Your objective
If a line in the data below holds the word "children", copy it.

╭─ Material to process

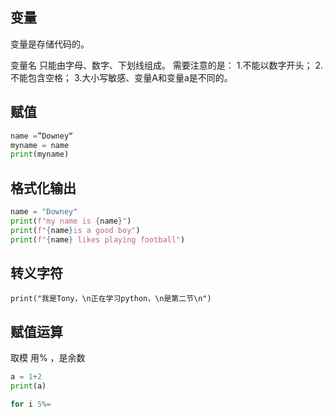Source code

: 变量
--
变量是存储代码的。

变量名 只能由字母、数字、下划线组成。
需要注意的是：
1.不能以数字开头；
2.不能包含空格；
3.大小写敏感、变量A和变量a是不同的。

赋值
--

```python
name =”Downey“
myname = name
print(myname)
```
格式化输出
--

```python
name = "Downey"
print(f"my name is {name}")
print(f"{name}is a good boy")
print(f"{name} likes playing football")

```

转义字符
--
```
print("我是Tony，\n正在学习python，\n是第二节\n")
```

赋值运算
--
取模 用%  ，是余数
```python
a = 1+2
print(a)

for i 5%=
```

<!--stackedit_data:
eyJoaXN0b3J5IjpbNDI3MDQ4MjQwXX0=
-->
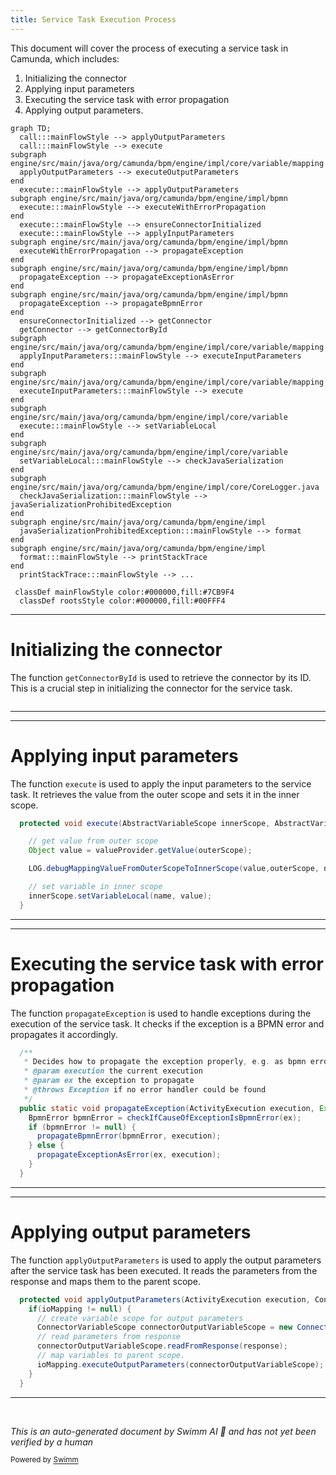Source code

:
 ```yaml
---
title: Service Task Execution Process
---
```

This document will cover the process of executing a service task in Camunda, which includes:

1. Initializing the connector
2. Applying input parameters
3. Executing the service task with error propagation
4. Applying output parameters.

```mermaid
graph TD;
  call:::mainFlowStyle --> applyOutputParameters
  call:::mainFlowStyle --> execute
subgraph engine/src/main/java/org/camunda/bpm/engine/impl/core/variable/mapping
  applyOutputParameters --> executeOutputParameters
end
  execute:::mainFlowStyle --> applyOutputParameters
subgraph engine/src/main/java/org/camunda/bpm/engine/impl/bpmn
  execute:::mainFlowStyle --> executeWithErrorPropagation
end
  execute:::mainFlowStyle --> ensureConnectorInitialized
  execute:::mainFlowStyle --> applyInputParameters
subgraph engine/src/main/java/org/camunda/bpm/engine/impl/bpmn
  executeWithErrorPropagation --> propagateException
end
subgraph engine/src/main/java/org/camunda/bpm/engine/impl/bpmn
  propagateException --> propagateExceptionAsError
end
subgraph engine/src/main/java/org/camunda/bpm/engine/impl/bpmn
  propagateException --> propagateBpmnError
end
  ensureConnectorInitialized --> getConnector
  getConnector --> getConnectorById
subgraph engine/src/main/java/org/camunda/bpm/engine/impl/core/variable/mapping
  applyInputParameters:::mainFlowStyle --> executeInputParameters
end
subgraph engine/src/main/java/org/camunda/bpm/engine/impl/core/variable/mapping
  executeInputParameters:::mainFlowStyle --> execute
end
subgraph engine/src/main/java/org/camunda/bpm/engine/impl/core/variable
  execute:::mainFlowStyle --> setVariableLocal
end
subgraph engine/src/main/java/org/camunda/bpm/engine/impl/core/variable
  setVariableLocal:::mainFlowStyle --> checkJavaSerialization
end
subgraph engine/src/main/java/org/camunda/bpm/engine/impl/core/CoreLogger.java
  checkJavaSerialization:::mainFlowStyle --> javaSerializationProhibitedException
end
subgraph engine/src/main/java/org/camunda/bpm/engine/impl
  javaSerializationProhibitedException:::mainFlowStyle --> format
end
subgraph engine/src/main/java/org/camunda/bpm/engine/impl
  format:::mainFlowStyle --> printStackTrace
end
  printStackTrace:::mainFlowStyle --> ...

 classDef mainFlowStyle color:#000000,fill:#7CB9F4
  classDef rootsStyle color:#000000,fill:#00FFF4
```

<SwmSnippet path="/engine-plugins/connect-plugin/src/main/java/org/camunda/connect/plugin/impl/ServiceTaskConnectorActivityBehavior.java" line="132">

---

# Initializing the connector

The function `getConnectorById` is used to retrieve the connector by its ID. This is a crucial step in initializing the connector for the service task.

```java

```

---

</SwmSnippet>

<SwmSnippet path="/engine/src/main/java/org/camunda/bpm/engine/impl/core/variable/mapping/InputParameter.java" line="43">

---

# Applying input parameters

The function `execute` is used to apply the input parameters to the service task. It retrieves the value from the outer scope and sets it in the inner scope.

```java
  protected void execute(AbstractVariableScope innerScope, AbstractVariableScope outerScope) {

    // get value from outer scope
    Object value = valueProvider.getValue(outerScope);

    LOG.debugMappingValueFromOuterScopeToInnerScope(value,outerScope, name, innerScope);

    // set variable in inner scope
    innerScope.setVariableLocal(name, value);
  }
```

---

</SwmSnippet>

<SwmSnippet path="/engine/src/main/java/org/camunda/bpm/engine/impl/bpmn/helper/BpmnExceptionHandler.java" line="41">

---

# Executing the service task with error propagation

The function `propagateException` is used to handle exceptions during the execution of the service task. It checks if the exception is a BPMN error and propagates it accordingly.

```java
  /**
   * Decides how to propagate the exception properly, e.g. as bpmn error or "normal" error.
   * @param execution the current execution
   * @param ex the exception to propagate
   * @throws Exception if no error handler could be found
   */
  public static void propagateException(ActivityExecution execution, Exception ex) throws Exception {
    BpmnError bpmnError = checkIfCauseOfExceptionIsBpmnError(ex);
    if (bpmnError != null) {
      propagateBpmnError(bpmnError, execution);
    } else {
      propagateExceptionAsError(ex, execution);
    }
  }
```

---

</SwmSnippet>

<SwmSnippet path="/engine-plugins/connect-plugin/src/main/java/org/camunda/connect/plugin/impl/ServiceTaskConnectorActivityBehavior.java" line="81">

---

# Applying output parameters

The function `applyOutputParameters` is used to apply the output parameters after the service task has been executed. It reads the parameters from the response and maps them to the parent scope.

```java
  protected void applyOutputParameters(ActivityExecution execution, ConnectorResponse response) {
    if(ioMapping != null) {
      // create variable scope for output parameters
      ConnectorVariableScope connectorOutputVariableScope = new ConnectorVariableScope((AbstractVariableScope) execution);
      // read parameters from response
      connectorOutputVariableScope.readFromResponse(response);
      // map variables to parent scope.
      ioMapping.executeOutputParameters(connectorOutputVariableScope);
    }
  }
```

---

</SwmSnippet>

&nbsp;

*This is an auto-generated document by Swimm AI 🌊 and has not yet been verified by a human*

<SwmMeta version="3.0.0" repo-id="Z2l0aHViJTNBJTNBQ2l0aS1jYW11bmRhJTNBJTNBZ2lsYWRuYXZvdA==" repo-name="Citi-camunda" doc-type="flows"><sup>Powered by [Swimm](/)</sup></SwmMeta>
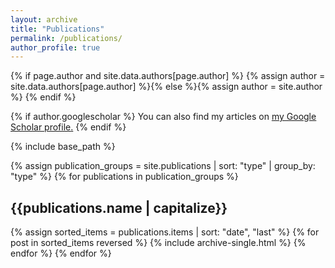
 ```yaml
---
layout: archive
title: "Publications"
permalink: /publications/
author_profile: true
---
```


{% if page.author and site.data.authors[page.author] %}
  {% assign author = site.data.authors[page.author] %}{% else %}{% assign author = site.author %}
{% endif %}

{% if author.googlescholar %}
  You can also find my articles on <u><a href="{{author.googlescholar}}">my Google Scholar profile</a>.</u>
{% endif %}

{% include base_path %}

{% assign publication_groups = site.publications | sort: "type" | group_by: "type" %}
{% for publications in publication_groups %}
  <h2 class="archive__subtitle">{{publications.name | capitalize}}</h2>
  {% assign sorted_items = publications.items | sort: "date", "last" %}
  {% for post in sorted_items reversed %}
    {% include archive-single.html %}
  {% endfor %}
{% endfor %}

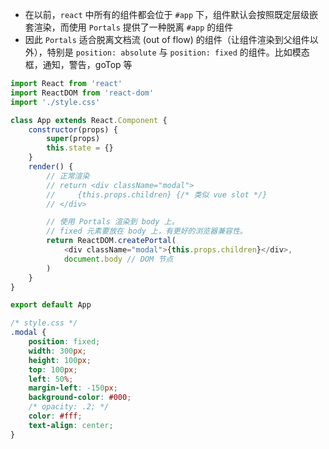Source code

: - 在以前，`react` 中所有的组件都会位于 `#app` 下，组件默认会按照既定层级嵌套渲染，而使用 `Portals` 提供了一种脱离 `#app` 的组件
- 因此 `Portals` 适合脱离文档流 (out of flow) 的组件（让组件渲染到父组件以外），特别是 `position: absolute` 与 `position: fixed` 的组件。比如模态框，通知，警告，goTop 等

```js
import React from 'react'
import ReactDOM from 'react-dom'
import './style.css'

class App extends React.Component {
    constructor(props) {
        super(props)
        this.state = {}
    }
    render() {
        // 正常渲染
        // return <div className="modal">
        //     {this.props.children} {/* 类似 vue slot */}
        // </div>

        // 使用 Portals 渲染到 body 上。
        // fixed 元素要放在 body 上，有更好的浏览器兼容性。
        return ReactDOM.createPortal(
            <div className="modal">{this.props.children}</div>,
            document.body // DOM 节点
        )
    }
}

export default App
```

```css
/* style.css */
.modal {
    position: fixed;
    width: 300px;
    height: 100px;
    top: 100px;
    left: 50%;
    margin-left: -150px;
    background-color: #000;
    /* opacity: .2; */
    color: #fff;
    text-align: center;
}
```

╰─

Response
        //     {this.props.children} {/* 类似 vue slot */}
            <div className="modal">{this.props.children}</div>,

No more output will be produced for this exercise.